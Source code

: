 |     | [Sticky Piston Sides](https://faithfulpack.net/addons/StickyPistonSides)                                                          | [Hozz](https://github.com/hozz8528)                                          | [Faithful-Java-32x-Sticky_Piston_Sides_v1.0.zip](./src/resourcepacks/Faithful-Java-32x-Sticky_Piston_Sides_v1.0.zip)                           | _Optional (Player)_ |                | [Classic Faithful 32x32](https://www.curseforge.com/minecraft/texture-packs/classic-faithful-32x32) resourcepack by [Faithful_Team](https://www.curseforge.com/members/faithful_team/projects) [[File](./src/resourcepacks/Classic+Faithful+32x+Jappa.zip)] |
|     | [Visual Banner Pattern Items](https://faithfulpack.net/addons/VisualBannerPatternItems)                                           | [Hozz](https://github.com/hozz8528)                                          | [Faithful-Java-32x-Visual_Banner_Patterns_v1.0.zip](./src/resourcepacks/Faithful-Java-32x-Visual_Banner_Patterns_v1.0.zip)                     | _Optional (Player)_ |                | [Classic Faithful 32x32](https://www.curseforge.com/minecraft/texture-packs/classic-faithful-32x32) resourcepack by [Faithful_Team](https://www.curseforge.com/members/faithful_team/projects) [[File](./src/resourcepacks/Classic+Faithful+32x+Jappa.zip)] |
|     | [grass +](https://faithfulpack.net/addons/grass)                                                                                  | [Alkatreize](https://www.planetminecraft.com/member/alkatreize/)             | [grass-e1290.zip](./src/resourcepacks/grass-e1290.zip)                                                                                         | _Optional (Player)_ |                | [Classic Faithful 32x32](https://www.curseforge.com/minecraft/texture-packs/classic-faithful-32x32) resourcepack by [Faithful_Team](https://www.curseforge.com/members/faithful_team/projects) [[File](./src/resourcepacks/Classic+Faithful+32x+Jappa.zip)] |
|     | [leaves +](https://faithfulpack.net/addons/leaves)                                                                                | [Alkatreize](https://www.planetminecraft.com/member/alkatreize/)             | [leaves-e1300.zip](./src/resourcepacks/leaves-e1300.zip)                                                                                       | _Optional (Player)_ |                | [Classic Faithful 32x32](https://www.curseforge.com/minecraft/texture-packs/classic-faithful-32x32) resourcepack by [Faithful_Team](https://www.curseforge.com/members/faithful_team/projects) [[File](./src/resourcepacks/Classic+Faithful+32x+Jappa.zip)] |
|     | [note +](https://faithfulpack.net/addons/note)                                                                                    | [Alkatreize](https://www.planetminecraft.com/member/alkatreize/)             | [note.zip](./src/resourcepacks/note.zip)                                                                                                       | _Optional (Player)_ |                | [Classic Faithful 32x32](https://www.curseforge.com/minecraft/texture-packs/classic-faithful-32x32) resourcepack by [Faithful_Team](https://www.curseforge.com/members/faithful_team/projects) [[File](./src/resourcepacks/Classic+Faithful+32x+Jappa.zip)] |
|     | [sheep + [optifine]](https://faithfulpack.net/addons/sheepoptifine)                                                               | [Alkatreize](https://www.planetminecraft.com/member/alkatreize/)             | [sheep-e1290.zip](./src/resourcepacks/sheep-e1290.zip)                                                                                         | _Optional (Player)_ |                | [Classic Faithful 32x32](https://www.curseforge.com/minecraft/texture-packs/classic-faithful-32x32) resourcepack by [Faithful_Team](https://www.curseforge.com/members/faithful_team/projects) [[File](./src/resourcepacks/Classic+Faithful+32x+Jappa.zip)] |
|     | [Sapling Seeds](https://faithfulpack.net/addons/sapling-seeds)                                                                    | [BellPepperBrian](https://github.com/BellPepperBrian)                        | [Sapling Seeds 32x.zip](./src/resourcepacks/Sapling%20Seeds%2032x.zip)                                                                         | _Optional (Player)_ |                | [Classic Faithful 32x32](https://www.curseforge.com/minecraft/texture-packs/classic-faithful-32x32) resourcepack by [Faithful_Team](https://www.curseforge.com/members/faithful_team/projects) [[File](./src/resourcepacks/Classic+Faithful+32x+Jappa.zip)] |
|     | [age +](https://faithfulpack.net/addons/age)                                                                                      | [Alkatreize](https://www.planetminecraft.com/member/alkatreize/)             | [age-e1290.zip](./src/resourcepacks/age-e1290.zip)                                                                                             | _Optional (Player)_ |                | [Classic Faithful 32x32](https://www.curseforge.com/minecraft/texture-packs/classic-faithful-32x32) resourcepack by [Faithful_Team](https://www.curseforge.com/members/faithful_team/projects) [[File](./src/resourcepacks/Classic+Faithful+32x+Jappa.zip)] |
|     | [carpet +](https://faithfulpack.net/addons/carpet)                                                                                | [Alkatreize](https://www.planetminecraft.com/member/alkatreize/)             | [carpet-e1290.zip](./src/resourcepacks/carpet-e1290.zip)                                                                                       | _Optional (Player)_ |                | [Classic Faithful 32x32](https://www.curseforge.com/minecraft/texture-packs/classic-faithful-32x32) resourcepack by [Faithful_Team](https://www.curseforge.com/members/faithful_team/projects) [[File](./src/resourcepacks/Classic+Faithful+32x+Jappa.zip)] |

> Exercise description: Repeat the records above with every character intact.

> Exercise response:
Source code

: |     | [Sticky Piston Sides](https://faithfulpack.net/addons/StickyPistonSides)                                                          | [Hozz](https://github.com/hozz8528)                                          | [Faithful-Java-32x-Sticky_Piston_Sides_v1.0.zip](./src/resourcepacks/Faithful-Java-32x-Sticky_Piston_Sides_v1.0.zip)                           | _Optional (Player)_ |                | [Classic Faithful 32x32](https://www.curseforge.com/minecraft/texture-packs/classic-faithful-32x32) resourcepack by [Faithful_Team](https://www.curseforge.com/members/faithful_team/projects) [[File](./src/resourcepacks/Classic+Faithful+32x+Jappa.zip)] |
|     | [Visual Banner Pattern Items](https://faithfulpack.net/addons/VisualBannerPatternItems)                                           | [Hozz](https://github.com/hozz8528)                                          | [Faithful-Java-32x-Visual_Banner_Patterns_v1.0.zip](./src/resourcepacks/Faithful-Java-32x-Visual_Banner_Patterns_v1.0.zip)                     | _Optional (Player)_ |                | [Classic Faithful 32x32](https://www.curseforge.com/minecraft/texture-packs/classic-faithful-32x32) resourcepack by [Faithful_Team](https://www.curseforge.com/members/faithful_team/projects) [[File](./src/resourcepacks/Classic+Faithful+32x+Jappa.zip)] |
|     | [grass +](https://faithfulpack.net/addons/grass)                                                                                  | [Alkatreize](https://www.planetminecraft.com/member/alkatreize/)             | [grass-e1290.zip](./src/resourcepacks/grass-e1290.zip)                                                                                         | _Optional (Player)_ |                | [Classic Faithful 32x32](https://www.curseforge.com/minecraft/texture-packs/classic-faithful-32x32) resourcepack by [Faithful_Team](https://www.curseforge.com/members/faithful_team/projects) [[File](./src/resourcepacks/Classic+Faithful+32x+Jappa.zip)] |
|     | [leaves +](https://faithfulpack.net/addons/leaves)                                                                                | [Alkatreize](https://www.planetminecraft.com/member/alkatreize/)             | [leaves-e1300.zip](./src/resourcepacks/leaves-e1300.zip)                                                                                       | _Optional (Player)_ |                | [Classic Faithful 32x32](https://www.curseforge.com/minecraft/texture-packs/classic-faithful-32x32) resourcepack by [Faithful_Team](https://www.curseforge.com/members/faithful_team/projects) [[File](./src/resourcepacks/Classic+Faithful+32x+Jappa.zip)] |
|     | [note +](https://faithfulpack.net/addons/note)                                                                                    | [Alkatreize](https://www.planetminecraft.com/member/alkatreize/)             | [note.zip](./src/resourcepacks/note.zip)                                                                                                       | _Optional (Player)_ |                | [Classic Faithful 32x32](https://www.curseforge.com/minecraft/texture-packs/classic-faithful-32x32) resourcepack by [Faithful_Team](https://www.curseforge.com/members/faithful_team/projects) [[File](./src/resourcepacks/Classic+Faithful+32x+Jappa.zip)] |
|     | [sheep + [optifine]](https://faithfulpack.net/addons/sheepoptifine)                                                               | [Alkatreize](https://www.planetminecraft.com/member/alkatreize/)             | [sheep-e1290.zip](./src/resourcepacks/sheep-e1290.zip)                                                                                         | _Optional (Player)_ |                | [Classic Faithful 32x32](https://www.curseforge.com/minecraft/texture-packs/classic-faithful-32x32) resourcepack by [Faithful_Team](https://www.curseforge.com/members/faithful_team/projects) [[File](./src/resourcepacks/Classic+Faithful+32x+Jappa.zip)] |
|     | [Sapling Seeds](https://faithfulpack.net/addons/sapling-seeds)                                                                    | [BellPepperBrian](https://github.com/BellPepperBrian)                        | [Sapling Seeds 32x.zip](./src/resourcepacks/Sapling%20Seeds%2032x.zip)                                                                         | _Optional (Player)_ |                | [Classic Faithful 32x32](https://www.curseforge.com/minecraft/texture-packs/classic-faithful-32x32) resourcepack by [Faithful_Team](https://www.curseforge.com/members/faithful_team/projects) [[File](./src/resourcepacks/Classic+Faithful+32x+Jappa.zip)] |
|     | [age +](https://faithfulpack.net/addons/age)                                                                                      | [Alkatreize](https://www.planetminecraft.com/member/alkatreize/)             | [age-e1290.zip](./src/resourcepacks/age-e1290.zip)                                                                                             | _Optional (Player)_ |                | [Classic Faithful 32x32](https://www.curseforge.com/minecraft/texture-packs/classic-faithful-32x32) resourcepack by [Faithful_Team](https://www.curseforge.com/members/faithful_team/projects) [[File](./src/resourcepacks/Classic+Faithful+32x+Jappa.zip)] |
|     | [carpet +](https://faithfulpack.net/addons/carpet)                                                                                | [Alkatreize](https://www.planetminecraft.com/member/alkatreize/)             | [carpet-e1290.zip](./src/resourcepacks/carpet-e1290.zip)                                                                                       | _Optional (Player)_ |                | [Classic Faithful 32x32](https://www.curseforge.com/minecraft/texture-packs/classic-faithful-32x32) resourcepack by [Faithful_Team](https://www.curseforge.com/members/faithful_team/projects) [[File](./src/resourcepacks/Classic+Faithful+32x+Jappa.zip)] |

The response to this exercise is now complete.